2. Change the script on the benefit of a college career. 

There’s no doubt that college has been seen as the route to success. It absolutely can be, but with 1.7 billion dollars in student loans, it’s time to help students ensure their student loans and debt is worth it after earning that degree. 

According to the research document “Restoring the Dignity of Work,” only one job out of 10 requires a master’s degree or higher. Two out of 10 need a bachelor’s degree. The remaining seven? These only need an associate degree, certification or credential. 

With over half of construction firms having a difficult time filling both salaried and hourly craft positions – many of them need the certification and technical degrees that can be earned at the community college level – the decrease in enrollment at these facilities is concerning. 

By pairing degrees and certifications with the most in-demand jobs, students can see a clear path to success that could leave them with less debt and more earning potential. Educators and students can use Build Your Future’s demand map to check which jobs are estimated to be in high-demand in their area. 

3. Give credit for industry-recognized credentials. 

One of the few sections to see gains in enrollment over the last year was in adult students (25 or older) – up to 3% at public four-year and private, nonprofit four-year colleges. With these students already being in the workplace, recognizing their on-the-job or technical training could further their desire to add a degree to their skill set. 
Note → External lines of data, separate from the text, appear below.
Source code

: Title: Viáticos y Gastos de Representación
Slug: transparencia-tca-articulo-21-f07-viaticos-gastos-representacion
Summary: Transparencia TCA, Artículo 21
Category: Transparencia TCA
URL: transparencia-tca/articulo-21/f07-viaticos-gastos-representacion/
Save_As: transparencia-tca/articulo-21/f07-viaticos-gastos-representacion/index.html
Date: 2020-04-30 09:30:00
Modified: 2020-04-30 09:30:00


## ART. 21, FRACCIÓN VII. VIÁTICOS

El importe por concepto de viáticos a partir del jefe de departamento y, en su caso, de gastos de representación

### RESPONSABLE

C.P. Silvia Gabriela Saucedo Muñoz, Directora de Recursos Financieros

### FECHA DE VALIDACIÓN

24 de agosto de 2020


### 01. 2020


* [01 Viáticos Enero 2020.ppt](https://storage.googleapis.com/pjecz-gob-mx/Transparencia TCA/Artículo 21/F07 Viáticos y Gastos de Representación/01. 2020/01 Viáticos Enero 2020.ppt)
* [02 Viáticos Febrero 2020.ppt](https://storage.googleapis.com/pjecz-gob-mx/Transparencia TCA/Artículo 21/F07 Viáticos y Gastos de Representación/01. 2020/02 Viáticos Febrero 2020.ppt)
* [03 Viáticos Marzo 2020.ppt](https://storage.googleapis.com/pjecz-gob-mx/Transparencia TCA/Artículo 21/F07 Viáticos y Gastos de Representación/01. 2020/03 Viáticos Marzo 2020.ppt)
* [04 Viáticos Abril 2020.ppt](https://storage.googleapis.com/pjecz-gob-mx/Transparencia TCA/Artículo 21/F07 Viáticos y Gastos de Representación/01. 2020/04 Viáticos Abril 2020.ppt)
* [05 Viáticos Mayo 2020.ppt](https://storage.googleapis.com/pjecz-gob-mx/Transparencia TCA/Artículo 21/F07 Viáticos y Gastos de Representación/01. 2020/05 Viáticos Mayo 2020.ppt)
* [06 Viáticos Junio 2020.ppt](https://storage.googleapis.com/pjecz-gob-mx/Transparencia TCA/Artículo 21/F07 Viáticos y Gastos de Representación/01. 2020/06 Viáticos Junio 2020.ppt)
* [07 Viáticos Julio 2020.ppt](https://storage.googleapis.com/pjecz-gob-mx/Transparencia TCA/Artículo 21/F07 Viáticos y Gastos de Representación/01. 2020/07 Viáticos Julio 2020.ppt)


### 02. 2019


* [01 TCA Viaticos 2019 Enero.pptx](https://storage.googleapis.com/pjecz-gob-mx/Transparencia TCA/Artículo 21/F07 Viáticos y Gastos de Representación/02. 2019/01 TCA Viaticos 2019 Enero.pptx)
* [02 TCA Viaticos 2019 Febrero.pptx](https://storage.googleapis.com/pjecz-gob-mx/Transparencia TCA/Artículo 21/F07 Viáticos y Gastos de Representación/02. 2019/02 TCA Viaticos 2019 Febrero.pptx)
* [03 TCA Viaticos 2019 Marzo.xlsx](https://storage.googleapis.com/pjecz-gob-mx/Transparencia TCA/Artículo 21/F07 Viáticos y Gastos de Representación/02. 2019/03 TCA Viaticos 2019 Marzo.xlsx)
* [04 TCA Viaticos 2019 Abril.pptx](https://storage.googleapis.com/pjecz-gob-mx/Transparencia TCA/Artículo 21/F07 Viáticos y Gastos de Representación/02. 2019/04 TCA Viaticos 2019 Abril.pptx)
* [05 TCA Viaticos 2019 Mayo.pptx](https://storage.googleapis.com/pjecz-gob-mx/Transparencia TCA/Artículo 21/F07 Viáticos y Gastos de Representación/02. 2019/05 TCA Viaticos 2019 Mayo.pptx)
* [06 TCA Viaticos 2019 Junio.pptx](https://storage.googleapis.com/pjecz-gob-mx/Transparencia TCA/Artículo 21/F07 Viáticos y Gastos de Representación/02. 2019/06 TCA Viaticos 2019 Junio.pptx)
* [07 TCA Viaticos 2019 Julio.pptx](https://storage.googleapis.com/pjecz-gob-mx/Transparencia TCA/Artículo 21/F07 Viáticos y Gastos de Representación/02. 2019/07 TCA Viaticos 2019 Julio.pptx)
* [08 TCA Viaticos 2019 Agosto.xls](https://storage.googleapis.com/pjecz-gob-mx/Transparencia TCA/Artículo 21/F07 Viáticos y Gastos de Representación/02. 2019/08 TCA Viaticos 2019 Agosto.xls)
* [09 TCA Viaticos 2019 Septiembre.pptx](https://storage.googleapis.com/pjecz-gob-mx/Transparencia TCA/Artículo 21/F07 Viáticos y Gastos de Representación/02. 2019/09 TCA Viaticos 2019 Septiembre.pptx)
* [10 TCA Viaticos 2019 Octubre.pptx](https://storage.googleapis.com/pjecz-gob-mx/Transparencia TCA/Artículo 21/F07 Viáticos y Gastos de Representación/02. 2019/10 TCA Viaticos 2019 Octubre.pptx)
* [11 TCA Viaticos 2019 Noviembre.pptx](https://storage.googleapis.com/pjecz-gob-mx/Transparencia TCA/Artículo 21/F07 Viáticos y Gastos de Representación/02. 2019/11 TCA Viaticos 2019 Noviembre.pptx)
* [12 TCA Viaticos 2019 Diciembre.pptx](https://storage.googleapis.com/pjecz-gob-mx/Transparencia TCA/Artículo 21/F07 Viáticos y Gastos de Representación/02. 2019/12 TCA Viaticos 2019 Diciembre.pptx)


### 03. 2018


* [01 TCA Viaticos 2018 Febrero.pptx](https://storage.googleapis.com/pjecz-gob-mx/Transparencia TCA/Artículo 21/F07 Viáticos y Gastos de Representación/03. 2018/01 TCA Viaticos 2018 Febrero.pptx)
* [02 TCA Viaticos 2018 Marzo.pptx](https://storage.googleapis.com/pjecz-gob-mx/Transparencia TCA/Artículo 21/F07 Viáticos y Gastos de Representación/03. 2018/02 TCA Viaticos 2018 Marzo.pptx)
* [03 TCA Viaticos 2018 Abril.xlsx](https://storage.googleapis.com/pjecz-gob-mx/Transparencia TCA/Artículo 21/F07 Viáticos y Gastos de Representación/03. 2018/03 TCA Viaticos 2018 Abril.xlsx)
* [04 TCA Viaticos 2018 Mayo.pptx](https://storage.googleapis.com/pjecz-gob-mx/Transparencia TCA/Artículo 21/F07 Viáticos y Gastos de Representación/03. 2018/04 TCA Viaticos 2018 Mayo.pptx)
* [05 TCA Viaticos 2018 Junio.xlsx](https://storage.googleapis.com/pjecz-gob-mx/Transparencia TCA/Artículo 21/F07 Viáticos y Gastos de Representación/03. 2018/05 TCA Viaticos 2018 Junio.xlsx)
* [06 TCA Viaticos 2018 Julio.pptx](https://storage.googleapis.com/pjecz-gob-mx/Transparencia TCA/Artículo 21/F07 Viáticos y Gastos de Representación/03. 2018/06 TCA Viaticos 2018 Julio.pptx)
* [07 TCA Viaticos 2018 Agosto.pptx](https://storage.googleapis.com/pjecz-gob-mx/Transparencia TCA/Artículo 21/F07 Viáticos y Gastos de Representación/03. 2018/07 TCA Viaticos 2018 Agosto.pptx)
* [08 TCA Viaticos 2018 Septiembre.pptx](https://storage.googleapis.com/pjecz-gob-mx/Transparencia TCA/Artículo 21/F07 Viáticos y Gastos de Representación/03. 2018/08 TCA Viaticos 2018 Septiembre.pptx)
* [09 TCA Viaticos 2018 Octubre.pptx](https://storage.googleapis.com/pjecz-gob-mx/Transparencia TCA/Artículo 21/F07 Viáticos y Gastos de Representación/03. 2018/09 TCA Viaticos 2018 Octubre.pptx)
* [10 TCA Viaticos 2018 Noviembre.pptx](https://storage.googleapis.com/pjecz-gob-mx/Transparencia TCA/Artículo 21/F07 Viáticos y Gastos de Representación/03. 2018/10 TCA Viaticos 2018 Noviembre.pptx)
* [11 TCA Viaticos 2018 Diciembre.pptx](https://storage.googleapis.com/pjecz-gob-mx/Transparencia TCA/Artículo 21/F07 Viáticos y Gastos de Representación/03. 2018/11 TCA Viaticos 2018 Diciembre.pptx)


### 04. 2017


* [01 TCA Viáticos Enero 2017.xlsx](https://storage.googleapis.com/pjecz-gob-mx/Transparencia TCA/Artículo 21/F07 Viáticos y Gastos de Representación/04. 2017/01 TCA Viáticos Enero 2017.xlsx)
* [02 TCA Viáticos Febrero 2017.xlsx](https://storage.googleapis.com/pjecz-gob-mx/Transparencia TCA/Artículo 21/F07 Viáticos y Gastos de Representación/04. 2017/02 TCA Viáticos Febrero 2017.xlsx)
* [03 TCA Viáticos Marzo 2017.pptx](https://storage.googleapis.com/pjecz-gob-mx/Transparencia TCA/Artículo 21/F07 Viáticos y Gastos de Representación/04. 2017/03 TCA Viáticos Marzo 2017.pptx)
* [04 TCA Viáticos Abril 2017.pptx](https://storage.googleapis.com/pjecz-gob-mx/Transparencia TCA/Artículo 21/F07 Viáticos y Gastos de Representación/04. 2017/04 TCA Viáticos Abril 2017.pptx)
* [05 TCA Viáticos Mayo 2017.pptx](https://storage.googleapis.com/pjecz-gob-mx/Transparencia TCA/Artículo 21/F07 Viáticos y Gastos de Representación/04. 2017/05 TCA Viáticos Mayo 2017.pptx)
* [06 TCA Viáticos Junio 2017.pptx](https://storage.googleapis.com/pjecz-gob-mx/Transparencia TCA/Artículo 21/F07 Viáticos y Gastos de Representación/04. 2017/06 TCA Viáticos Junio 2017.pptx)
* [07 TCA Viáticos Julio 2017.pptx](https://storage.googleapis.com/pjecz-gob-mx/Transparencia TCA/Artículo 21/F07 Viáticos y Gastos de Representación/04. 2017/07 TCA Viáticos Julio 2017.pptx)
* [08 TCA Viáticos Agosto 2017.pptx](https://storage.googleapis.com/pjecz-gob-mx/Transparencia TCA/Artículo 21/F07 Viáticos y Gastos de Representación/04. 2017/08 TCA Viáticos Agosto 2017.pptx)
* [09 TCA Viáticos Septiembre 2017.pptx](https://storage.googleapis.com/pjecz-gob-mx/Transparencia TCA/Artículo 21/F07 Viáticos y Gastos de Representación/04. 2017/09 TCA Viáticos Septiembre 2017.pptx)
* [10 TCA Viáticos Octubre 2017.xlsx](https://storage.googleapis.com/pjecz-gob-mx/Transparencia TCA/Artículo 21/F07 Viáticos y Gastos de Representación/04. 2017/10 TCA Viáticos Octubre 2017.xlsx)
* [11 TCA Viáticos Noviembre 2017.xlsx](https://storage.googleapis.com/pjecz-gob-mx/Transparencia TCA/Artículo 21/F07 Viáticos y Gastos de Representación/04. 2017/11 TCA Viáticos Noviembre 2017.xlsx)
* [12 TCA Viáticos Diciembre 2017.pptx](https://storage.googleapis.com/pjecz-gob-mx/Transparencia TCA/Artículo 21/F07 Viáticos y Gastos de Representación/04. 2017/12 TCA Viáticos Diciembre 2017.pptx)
One university already doing this is Capitol Technology University (Capital Tech). Having signed an agreement with NCCER, Capitol Tech is providing support for the construction industry craft professionals building our nation. 

Craft trainees and students can earn college credit for successful completions of standardized craft training through an NCCER Accredited Training Sponsor. Any NCCER credential may be transferred into any of Capitol Tech’s bachelor programs as elective credit. This program introduces analytics and decision-making to successful skilled professionals who either want to complete a bachelors’ degree or gain skills leading to open their own business. 

With the upheaval the pandemic has caused across the nation, it’s no wonder young people and students are taking this time to consider their options in a new light. Already 25% of workers with student loan debt work outside of their chosen field due to debt obligations and over one third of student loan holders have held multiple jobs or worked additional hours due to student loans. 

The benefits of a college degree are tangible, but it’s time to change the discourse in how a degree leads to success. Pairing pathways to jobs in demand with high earning potential will help appeal to the young people looking for secure placement after college.